* EXERCISE PROMPT
Ignoring the images, restate the records below word for word.

[[ DATA FOR REVIEW open ]]

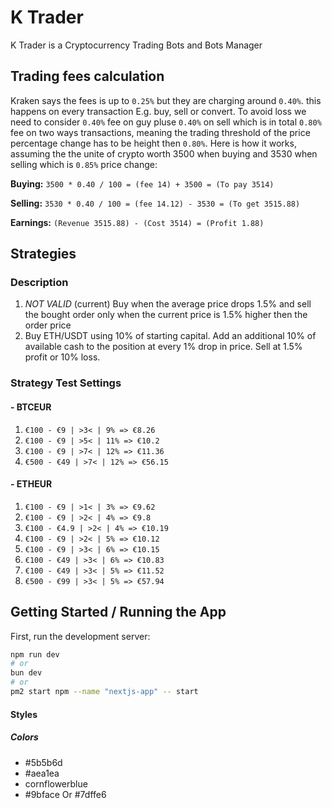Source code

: # K Trader

K Trader is a Cryptocurrency Trading Bots and Bots Manager

## Trading fees calculation

Kraken says the fees is up to `0.25%` but they are charging around `0.40%`. this happens on every transaction E.g. buy, sell or convert. To avoid loss we need to consider `0.40%` fee on guy pluse `0.40%` on sell which is in total `0.80%` fee on two ways transactions, meaning the trading threshold of the price percentage change has to be height then `0.80%`. Here is how it works, assuming the the unite of crypto worth 3500 when buying and 3530 when selling which is `0.85%` price change:

**Buying:** `3500 * 0.40 / 100 = (fee 14) + 3500 = (To pay 3514)`

**Selling:** `3530 * 0.40 / 100 = (fee 14.12) - 3530 = (To get 3515.88)`

**Earnings:** `(Revenue 3515.88) - (Cost 3514) = (Profit 1.88)`

## Strategies

### Description

1. _NOT VALID_ (current) Buy when the average price drops 1.5% and sell the bought order only when the current price is 1.5% higher then the order price
1. Buy ETH/USDT using 10% of starting capital. Add an additional 10% of available cash to the position at every 1% drop in price. Sell at 1.5% profit or 10% loss.

### Strategy Test Settings

#### - BTCEUR

1. `€100 - €9 | >3< | 9% => €8.26`
1. `€100 - €9 | >5< | 11% => €10.2`
1. `€100 - €9 | >7< | 12% => €11.36`
1. `€500 - €49 | >7< | 12% => €56.15`

#### - ETHEUR

1. `€100 - €9 | >1< | 3% => €9.62`
1. `€100 - €9 | >2< | 4% => €9.8`
1. `€100 - €4.9 | >2< | 4% => €10.19`
1. `€100 - €9 | >2< | 5% => €10.12`
1. `€100 - €9 | >3< | 6% => €10.15`
1. `€100 - €49 | >3< | 6% => €10.83`
1. `€100 - €49 | >3< | 5% => €11.52`
1. `€500 - €99 | >3< | 5% => €57.94`

## Getting Started / Running the App

First, run the development server:

```bash
npm run dev
# or
bun dev
# or
pm2 start npm --name "nextjs-app" -- start
```

#### Styles

##### Colors

- #5b5b6d
- #aea1ea
- cornflowerblue
- #9bface Or #7dffe6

[[ DATA FOR REVIEW closed ]]

* WRITTEN ANSWER
Source code

: # K Trader

K Trader is a Cryptocurrency Trading Bots and Bots Manager

## Trading fees calculation

Kraken says the fees is up to `0.25%` but they are charging around `0.40%`. this happens on every transaction E.g. buy, sell or convert. To avoid loss we need to consider `0.40%` fee on guy pluse `0.40%` on sell which is in total `0.80%` fee on two ways transactions, meaning the trading threshold of the price percentage change has to be height then `0.80%`. Here is how it works, assuming the the unite of crypto worth 3500 when buying and 3530 when selling which is `0.85%` price change:

**Buying:** `3500 * 0.40 / 100 = (fee 14) + 3500 = (To pay 3514)`

**Selling:** `3530 * 0.40 / 100 = (fee 14.12) - 3530 = (To get 3515.88)`

**Earnings:** `(Revenue 3515.88) - (Cost 3514) = (Profit 1.88)`

## Strategies

### Description

1. _NOT VALID_ (current) Buy when the average price drops 1.5% and sell the bought order only when the current price is 1.5% higher then the order price
1. Buy ETH/USDT using 10% of starting capital. Add an additional 10% of available cash to the position at every 1% drop in price. Sell at 1.5% profit or 10% loss.

### Strategy Test Settings

#### - BTCEUR

1. `€100 - €9 | >3< | 9% => €8.26`
1. `€100 - €9 | >5< | 11% => €10.2`
1. `€100 - €9 | >7< | 12% => €11.36`
1. `€500 - €49 | >7< | 12% => €56.15`

#### - ETHEUR

1. `€100 - €9 | >1< | 3% => €9.62`
1. `€100 - €9 | >2< | 4% => €9.8`
1. `€100 - €4.9 | >2< | 4% => €10.19`
1. `€100 - €9 | >2< | 5% => €10.12`
1. `€100 - €9 | >3< | 6% => €10.15`
1. `€100 - €49 | >3< | 6% => €10.83`
1. `€100 - €49 | >3< | 5% => €11.52`
1. `€500 - €99 | >3< | 5% => €57.94`

## Getting Started / Running the App

First, run the development server:

```bash
npm run dev
# or
bun dev
# or
pm2 start npm --name "nextjs-app" -- start
```

#### Styles

##### Colors

- #5b5b6d
- #aea1ea
- cornflowerblue
- #9bface Or #7dffe6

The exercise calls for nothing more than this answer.